Extracted entries ::
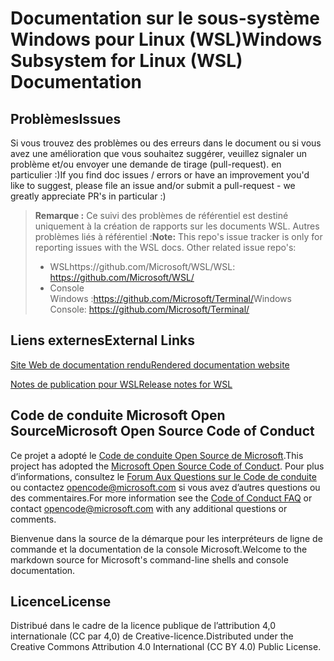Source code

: # <a name="windows-subsystem-for-linux-wsl-documentation"></a><span data-ttu-id="213c0-101">Documentation sur le sous-système Windows pour Linux (WSL)</span><span class="sxs-lookup"><span data-stu-id="213c0-101">Windows Subsystem for Linux (WSL) Documentation</span></span>

## <a name="issues"></a><span data-ttu-id="213c0-102">Problèmes</span><span class="sxs-lookup"><span data-stu-id="213c0-102">Issues</span></span>
<span data-ttu-id="213c0-103">Si vous trouvez des problèmes ou des erreurs dans le document ou si vous avez une amélioration que vous souhaitez suggérer, veuillez signaler un problème et/ou envoyer une demande de tirage (pull-request). en particulier :)</span><span class="sxs-lookup"><span data-stu-id="213c0-103">If you find doc issues / errors or have an improvement you'd like to suggest, please file an issue and/or submit a pull-request - we greatly appreciate PR's in particular :)</span></span>

> <span data-ttu-id="213c0-104">**Remarque :** Ce suivi des problèmes de référentiel est destiné uniquement à la création de rapports sur les documents WSL. Autres problèmes liés à référentiel :</span><span class="sxs-lookup"><span data-stu-id="213c0-104">**Note:** This repo's issue tracker is only for reporting issues with the WSL docs. Other related issue repo's:</span></span>
> * <span data-ttu-id="213c0-105">WSLhttps://github.com/Microsoft/WSL/</span><span class="sxs-lookup"><span data-stu-id="213c0-105">WSL: https://github.com/Microsoft/WSL/</span></span>
> * <span data-ttu-id="213c0-106">Console Windows :https://github.com/Microsoft/Terminal/</span><span class="sxs-lookup"><span data-stu-id="213c0-106">Windows Console: https://github.com/Microsoft/Terminal/</span></span>

## <a name="external-links"></a><span data-ttu-id="213c0-107">Liens externes</span><span class="sxs-lookup"><span data-stu-id="213c0-107">External Links</span></span>

[<span data-ttu-id="213c0-108">Site Web de documentation rendu</span><span class="sxs-lookup"><span data-stu-id="213c0-108">Rendered documentation website</span></span>](https://docs.microsoft.com/windows/wsl/) 

[<span data-ttu-id="213c0-109">Notes de publication pour WSL</span><span class="sxs-lookup"><span data-stu-id="213c0-109">Release notes for WSL</span></span>](https://docs.microsoft.com/windows/wsl/release-notes)

## <a name="microsoft-open-source-code-of-conduct"></a><span data-ttu-id="213c0-110">Code de conduite Microsoft Open Source</span><span class="sxs-lookup"><span data-stu-id="213c0-110">Microsoft Open Source Code of Conduct</span></span>

<span data-ttu-id="213c0-111">Ce projet a adopté le [Code de conduite Open Source de Microsoft](https://opensource.microsoft.com/codeofconduct/).</span><span class="sxs-lookup"><span data-stu-id="213c0-111">This project has adopted the [Microsoft Open Source Code of Conduct](https://opensource.microsoft.com/codeofconduct/).</span></span>
<span data-ttu-id="213c0-112">Pour plus d’informations, consultez le [Forum Aux Questions sur le Code de conduite](https://opensource.microsoft.com/codeofconduct/faq/) ou contactez [opencode@microsoft.com](mailto:opencode@microsoft.com) si vous avez d’autres questions ou des commentaires.</span><span class="sxs-lookup"><span data-stu-id="213c0-112">For more information see the [Code of Conduct FAQ](https://opensource.microsoft.com/codeofconduct/faq/) or contact [opencode@microsoft.com](mailto:opencode@microsoft.com) with any additional questions or comments.</span></span>

<span data-ttu-id="213c0-113">Bienvenue dans la source de la démarque pour les interpréteurs de ligne de commande et la documentation de la console Microsoft.</span><span class="sxs-lookup"><span data-stu-id="213c0-113">Welcome to the markdown source for Microsoft's command-line shells and console documentation.</span></span>

## <a name="license"></a><span data-ttu-id="213c0-114">Licence</span><span class="sxs-lookup"><span data-stu-id="213c0-114">License</span></span>
<span data-ttu-id="213c0-115">Distribué dans le cadre de la licence publique de l’attribution 4,0 internationale (CC par 4,0) de Creative-licence.</span><span class="sxs-lookup"><span data-stu-id="213c0-115">Distributed under the Creative Commons Attribution 4.0 International (CC BY 4.0) Public License.</span></span>
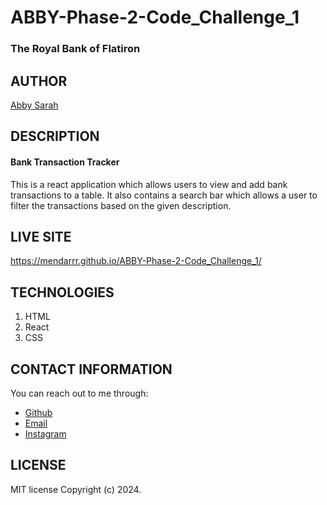# ABBY-Phase-2-Code_Challenge_1
### The Royal Bank of Flatiron 

## AUTHOR
[Abby Sarah](https://github.com/mendarr)

## DESCRIPTION
#### Bank Transaction Tracker
This is a react application which allows users to view and add bank transactions to a table. It also contains a search bar which allows a user to filter the transactions based on the given description.

## LIVE SITE
https://mendarrr.github.io/ABBY-Phase-2-Code_Challenge_1/

## TECHNOLOGIES
1. HTML
2. React
3. CSS

## CONTACT INFORMATION
You can reach out to me through:
- [Github](https://github.com/mendarr)
- [Email](https://mail.google.com/mail)
- [Instagram](https://www.instagram.com/men.darr)

## LICENSE
MIT license
Copyright (c) 2024.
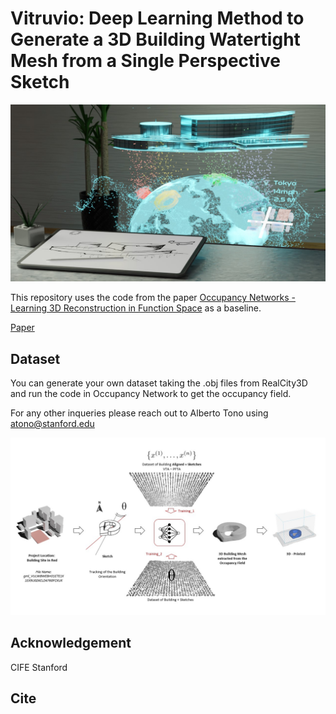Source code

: # Vitruvio: Deep Learning Method to Generate a 3D Building Watertight Mesh from a Single Perspective Sketch

<img src="imgs/Slide6.jpg" width="1000"/>

This repository uses the code from the paper
[Occupancy Networks - Learning 3D Reconstruction in Function Space](https://avg.is.tuebingen.mpg.de/publications/occupancy-networks) as a baseline. 

[Paper]()

## Dataset

You can generate your own dataset taking the .obj files from RealCity3D and run the code in Occupancy Network to get the occupancy field. 

For any other inqueries please reach out to Alberto Tono using atono@stanford.edu

<img src="imgs/Slide11.jpg" width="1000"/>

## Acknowledgement 

CIFE Stanford 

## Cite 
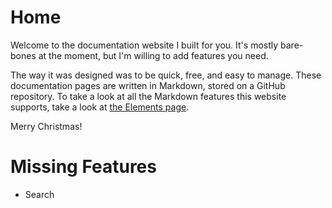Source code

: # Home

Welcome to the documentation website I built for you. It's mostly bare-bones at the moment, but I'm willing to add features you need.

The way it was designed was to be quick, free, and easy to manage. These documentation pages are written in Markdown, stored on a GitHub repository. To take a look at all the Markdown features this website supports, take a look at [the Elements page](/enterprise/markdown/elements). 

Merry Christmas!

# Missing Features

- Search

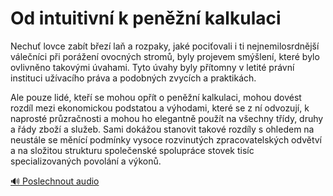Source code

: # Od intuitivní k peněžní kalkulaci

<speak>
<prosody rate="95%" pitch="+0%">
<emphasis level="strong">Nechuť lovce zabít březí laň a rozpaky, jaké pociťovali i ti nejnemilosrdnější válečníci při porážení ovocných stromů, byly projevem smýšlení, které bylo ovlivněno takovými úvahami.</emphasis> <emphasis level="moderate">Tyto úvahy byly přítomny v letité právní instituci užívacího práva a podobných zvycích a praktikách.</emphasis>

<emphasis level="strong">Ale pouze lidé, kteří se mohou opřít o peněžní kalkulaci, mohou dovést rozdíl mezi ekonomickou podstatou a výhodami, které se z ní odvozují, k naprosté průzračnosti a mohou ho elegantně použít na všechny třídy, druhy a řády zboží a služeb.</emphasis> <emphasis level="moderate">Sami dokážou stanovit takové rozdíly s ohledem na neustále se měnící podmínky vysoce rozvinutých zpracovatelských odvětví a na složitou strukturu společenské spolupráce stovek tisíc specializovaných povolání a výkonů.</emphasis>
</prosody>
</speak>

[🔊 Poslechnout audio](/data/7-paragraphs/audio/chapter_51/para_006-Nechu-lovce-zabt-bez-la-a-rozpaky-jak-poci.mp3) 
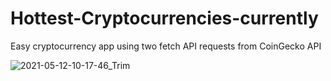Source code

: # Hottest-Cryptocurrencies-currently
Easy cryptocurrency app using two fetch API requests from CoinGecko API

![2021-05-12-10-17-46_Trim](https://user-images.githubusercontent.com/80545806/117943081-10eed880-b30c-11eb-815c-db4ed035ffe4.gif)

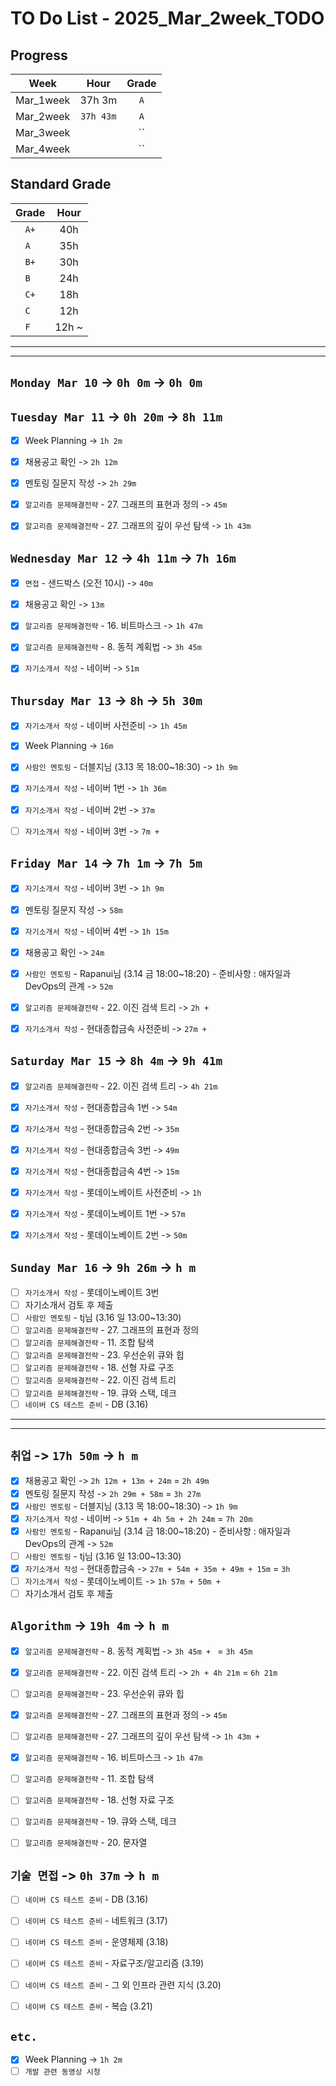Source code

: # TO Do List - 2025_Mar_2week_TODO

## Progress
| Week | Hour | Grade |
|:---:|:---:|:---:|
|Mar_1week|37h 3m|`A`|
|Mar_2week|`37h 43m`|`A`|
|Mar_3week||``|
|Mar_4week||``|


## Standard Grade
| Grade | Hour |
|:---:|:---:|
|`A+`|40h|
|`A `|35h|
|`B+`|30h|
|`B `|24h|
|`C+`|18h|
|`C `|12h|
|`F `|12h ~|


---
---

## `Monday Mar 10` -> `0h 0m` -> `0h 0m`



## `Tuesday Mar 11` -> `0h 20m` -> `8h 11m`
- [x] Week Planning -> `1h 2m`
- [x] 채용공고 확인 -> `2h 12m`
- [x] 멘토링 질문지 작성 -> `2h 29m`
- [x] `알고리즘 문제해결전략` - 27. 그래프의 표현과 정의 -> `45m`
- [x] `알고리즘 문제해결전략` - 27. 그래프의 깊이 우선 탐색 -> `1h 43m`


## `Wednesday Mar 12` ->  `4h 11m` -> `7h 16m`
- [x] `면접` - 샌드박스 (오전 10시) -> `40m`
- [x] 채용공고 확인 -> `13m`
- [x] `알고리즘 문제해결전략` - 16. 비트마스크 -> `1h 47m`
- [x] `알고리즘 문제해결전략` - 8. 동적 계획법 -> `3h 45m`
- [x] `자기소개서 작성` - 네이버 -> `51m`


## `Thursday Mar 13` -> `8h` -> `5h 30m`
- [x] `자기소개서 작성` - 네이버 사전준비 -> `1h 45m`
- [x] Week Planning -> `16m`
- [x] `사람인 멘토링` - 더블지님 (3.13 목 18:00~18:30) -> `1h 9m`
- [x] `자기소개서 작성` - 네이버 1번 -> `1h 36m`
- [x] `자기소개서 작성` - 네이버 2번 -> `37m`
- [ ] `자기소개서 작성` - 네이버 3번 -> `7m + `


## `Friday Mar 14` -> `7h 1m` -> `7h 5m`
- [x] `자기소개서 작성` - 네이버 3번 -> `1h 9m`
- [x] 멘토링 질문지 작성 -> `58m`
- [x] `자기소개서 작성` - 네이버 4번 -> `1h 15m`
- [x] 채용공고 확인 -> `24m`
- [x] `사람인 멘토링` - Rapanui님 (3.14 금 18:00~18:20) - 준비사항 : 애자일과 DevOps의 관계 -> `52m`
- [x] `알고리즘 문제해결전략` - 22. 이진 검색 트리 -> `2h + `
- [x] `자기소개서 작성` - 현대종합금속 사전준비 -> `27m + `


## `Saturday Mar 15` -> `8h 4m` -> `9h 41m`
- [x] `알고리즘 문제해결전략` - 22. 이진 검색 트리 -> `4h 21m`
- [x] `자기소개서 작성` - 현대종합금속 1번 -> `54m`
- [x] `자기소개서 작성` - 현대종합금속 2번 -> `35m`
- [x] `자기소개서 작성` - 현대종합금속 3번 -> `49m`
- [x] `자기소개서 작성` - 현대종합금속 4번 -> `15m`
- [x] `자기소개서 작성` - 롯데이노베이트 사전준비 -> `1h`
- [x] `자기소개서 작성` - 롯데이노베이트 1번 -> `57m`
- [x] `자기소개서 작성` - 롯데이노베이트 2번 -> `50m`


## `Sunday Mar 16` -> `9h 26m` -> `h m`
- [ ] `자기소개서 작성` - 롯데이노베이트 3번
- [ ] 자기소개서 검토 후 제출
- [ ] `사람인 멘토링` - tj님 (3.16 일 13:00~13:30)
- [ ] `알고리즘 문제해결전략` - 27. 그래프의 표현과 정의 
- [ ] `알고리즘 문제해결전략` - 11. 조합 탐색
- [ ] `알고리즘 문제해결전략` - 23. 우선순위 큐와 힙
- [ ] `알고리즘 문제해결전략` - 18. 선형 자료 구조
- [ ] `알고리즘 문제해결전략` - 22. 이진 검색 트리
- [ ] `알고리즘 문제해결전략` - 19. 큐와 스택, 데크
- [ ] `네이버 CS 테스트 준비` - DB (3.16)

---
---
## `취업` -> `17h 50m` -> `h m`
- [x] 채용공고 확인 -> `2h 12m + 13m + 24m` = `2h 49m`
- [x] 멘토링 질문지 작성 -> `2h 29m + 58m` = `3h 27m`
- [x] `사람인 멘토링` - 더블지님 (3.13 목 18:00~18:30) -> `1h 9m`
- [x] `자기소개서 작성` - 네이버 -> `51m + 4h 5m + 2h 24m` = `7h 20m`
- [x] `사람인 멘토링` - Rapanui님 (3.14 금 18:00~18:20) - 준비사항 : 애자일과 DevOps의 관계 -> `52m`
- [ ] `사람인 멘토링` - tj님 (3.16 일 13:00~13:30)
- [x] `자기소개서 작성` - 현대종합금속 -> `27m + 54m + 35m + 49m + 15m` = `3h`
- [ ] `자기소개서 작성` - 롯데이노베이트 -> `1h 57m + 50m + `
- [ ] 자기소개서 검토 후 제출

## `Algorithm` -> `19h 4m` -> `h m`
- [x] `알고리즘 문제해결전략` - 8. 동적 계획법 -> `3h 45m + ` = `3h 45m`
- [x] `알고리즘 문제해결전략` - 22. 이진 검색 트리 -> `2h + 4h 21m` = `6h 21m`
- [ ] `알고리즘 문제해결전략` - 23. 우선순위 큐와 힙
- [x] `알고리즘 문제해결전략` - 27. 그래프의 표현과 정의 -> `45m`
- [ ] `알고리즘 문제해결전략` - 27. 그래프의 깊이 우선 탐색 -> `1h 43m + `

- [x] `알고리즘 문제해결전략` - 16. 비트마스크 -> `1h 47m` 
- [ ] `알고리즘 문제해결전략` - 11. 조합 탐색
- [ ] `알고리즘 문제해결전략` - 18. 선형 자료 구조
- [ ] `알고리즘 문제해결전략` - 19. 큐와 스택, 데크
- [ ] `알고리즘 문제해결전략` - 20. 문자열


<!-- - [ ] `알고리즘 문제해결전략` - 12. 최적화 문제 결정 문제로 바꿔 풀기
- [ ] `알고리즘 문제해결전략` - 17. 부분 합 -->


## `기술 면접` -> `0h 37m` -> `h m`
- [ ] `네이버 CS 테스트 준비` - DB (3.16)
- [ ] `네이버 CS 테스트 준비` - 네트워크 (3.17)
- [ ] `네이버 CS 테스트 준비` - 운영체제 (3.18)
- [ ] `네이버 CS 테스트 준비` - 자료구조/알고리즘 (3.19)
- [ ] `네이버 CS 테스트 준비` - 그 외 인프라 관련 지식 (3.20)
- [ ] `네이버 CS 테스트 준비` - 복습 (3.21)


## `etc.`
- [x] Week Planning -> `1h 2m`
- [ ] `개발 관련 동영상 시청` 

<!-- ## `Cloud Native Spring in Action` -> `0h 18m` -> `h m`
- [ ] `Cloud Native Spring in Action` - Chapter03 -->

<!-- ## `Clean Architecture` -->



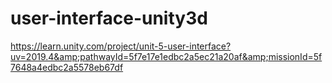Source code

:# user-interface-unity3d
https://learn.unity.com/project/unit-5-user-interface?uv=2019.4&amp;pathwayId=5f7e17e1edbc2a5ec21a20af&amp;missionId=5f7648a4edbc2a5578eb67df
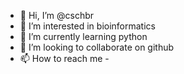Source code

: - 👋 Hi, I’m @cschbr
- 👀 I’m interested in bioinformatics
- 🌱 I’m currently learning python
- 💞️ I’m looking to collaborate on github
- 📫 How to reach me -

<!---
cschbr/cschbr is a ✨ special ✨ repository because its `README.md` (this file) appears on your GitHub profile.
You can click the Preview link to take a look at your changes.
--->
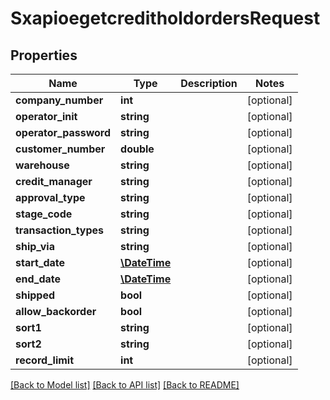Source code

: # SxapioegetcreditholdordersRequest

## Properties
Name | Type | Description | Notes
------------ | ------------- | ------------- | -------------
**company_number** | **int** |  | [optional] 
**operator_init** | **string** |  | [optional] 
**operator_password** | **string** |  | [optional] 
**customer_number** | **double** |  | [optional] 
**warehouse** | **string** |  | [optional] 
**credit_manager** | **string** |  | [optional] 
**approval_type** | **string** |  | [optional] 
**stage_code** | **string** |  | [optional] 
**transaction_types** | **string** |  | [optional] 
**ship_via** | **string** |  | [optional] 
**start_date** | [**\DateTime**](\DateTime.md) |  | [optional] 
**end_date** | [**\DateTime**](\DateTime.md) |  | [optional] 
**shipped** | **bool** |  | [optional] 
**allow_backorder** | **bool** |  | [optional] 
**sort1** | **string** |  | [optional] 
**sort2** | **string** |  | [optional] 
**record_limit** | **int** |  | [optional] 

[[Back to Model list]](../README.md#documentation-for-models) [[Back to API list]](../README.md#documentation-for-api-endpoints) [[Back to README]](../README.md)


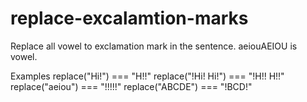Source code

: # replace-excalamtion-marks
Replace all vowel to exclamation mark in the sentence. aeiouAEIOU is vowel.

Examples
replace("Hi!") === "H!!"
replace("!Hi! Hi!") === "!H!! H!!"
replace("aeiou") === "!!!!!"
replace("ABCDE") === "!BCD!"
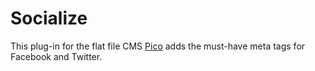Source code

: # Socialize

This plug-in for the flat file CMS [Pico](http://picocms.org/) adds the must-have meta tags for Facebook and Twitter.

Task brief ::
Please give only the number of lines in the listing that hold the word "Welcome".

Output for this exercise ::
2